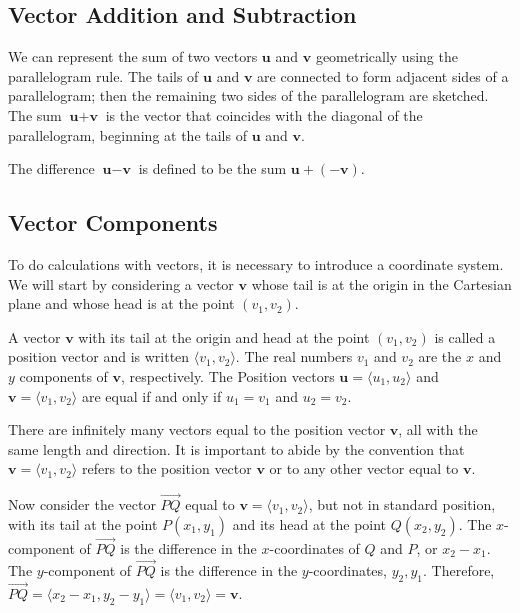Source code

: \documentclass[../calc3.tex]{subfiles}
\begin{document}
\subsection*{Vector Addition and Subtraction}
We can represent the sum of two vectors $\textbf{u}$ and $\textbf{v}$ geometrically using the parallelogram rule. The tails of $\textbf{u}$ and $\textbf{v}$ are connected to form adjacent sides of a parallelogram; 
then the remaining two sides of the parallelogram are sketched. The sum $\textbf{u}+\textbf{v}$ is the vector that coincides with the diagonal of the parallelogram, beginning at the tails of $\textbf{u}$ and $\textbf{v}$.

The difference $\textbf{u}-\textbf{v}$ is defined to be the sum $\textbf{u} + (-\textbf{v})$. 

\subsection*{Vector Components}
To do calculations with vectors, it is necessary to introduce a coordinate system. We will start by considering a vector $\textbf{v}$ whose tail is at the origin in the Cartesian plane and whose head is at the point $(v_1,v_2)$.

\begin{definition}
    A vector $\textbf{v}$ with its tail at the origin and head at the point $(v_1,v_2)$ is called a position vector and is written $\langle v_1,v_2\rangle$.
    The real numbers $v_1$ and $v_2$ are the $x$ and $y$ components of $\textbf{v}$, respectively. The Position vectors $\textbf{u}=\langle u_1,u_2\rangle$ and $\textbf{v}=\langle v_1,v_2\rangle$ are equal if and only if $u_1=v_1$ and $u_2=v_2$.
\end{definition}

There are infinitely many vectors equal to the position vector $\textbf{v}$, all with the same length and direction. It is important to abide by the convention that $\textbf{v}=\langle v_1,v_2\rangle$ refers to the position vector $\textbf{v}$ or to any other vector equal to $\textbf{v}$.

Now consider the vector $\vec{PQ}$ equal to $\textbf{v}=\langle v_1,v_2\rangle$, but not in standard position, with its tail at the point $P(x_1,y_1)$ and its head at the point $Q(x_2,y_2)$. The $x$-component of $\vec{PQ}$ is the difference in the $x$-coordinates of $Q$ and $P$, or $x_2-x_1$. The $y$-component 
of $\vec{PQ}$ is the difference in the $y$-coordinates, $y_2,y_1$. Therefore, $\vec{PQ}=\langle x_2-x_1,y_2-y_1\rangle = \langle v_1,v_2\rangle = \textbf{v}$.
\end{document}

---

Lines with "langle": copy every one of them from the listing above.

    A vector $\textbf{v}$ with its tail at the origin and head at the point $(v_1,v_2)$ is called a position vector and is written $\langle v_1,v_2\rangle$.
    The real numbers $v_1$ and $v_2$ are the $x$ and $y$ components of $\textbf{v}$, respectively. The Position vectors $\textbf{u}=\langle u_1,u_2\rangle$ and $\textbf{v}=\langle v_1,v_2\rangle$ are equal if and only if $u_1=v_1$ and $u_2=v_2$.
There are infinitely many vectors equal to the position vector $\textbf{v}$, all with the same length and direction. It is important to abide by the convention that $\textbf{v}=\langle v_1,v_2\rangle$ refers to the position vector $\textbf{v}$ or to any other vector equal to $\textbf{v}$.
Now consider the vector $\vec{PQ}$ equal to $\textbf{v}=\langle v_1,v_2\rangle$, but not in standard position, with its tail at the point $P(x_1,y_1)$ and its head at the point $Q(x_2,y_2)$. The $x$-component of $\vec{PQ}$ is the difference in the $x$-coordinates of $Q$ and $P$, or $x_2-x_1$. The $y$-component 
of $\vec{PQ}$ is the difference in the $y$-coordinates, $y_2,y_1$. Therefore, $\vec{PQ}=\langle x_2-x_1,y_2-y_1\rangle = \langle v_1,v_2\rangle = \textbf{v}$.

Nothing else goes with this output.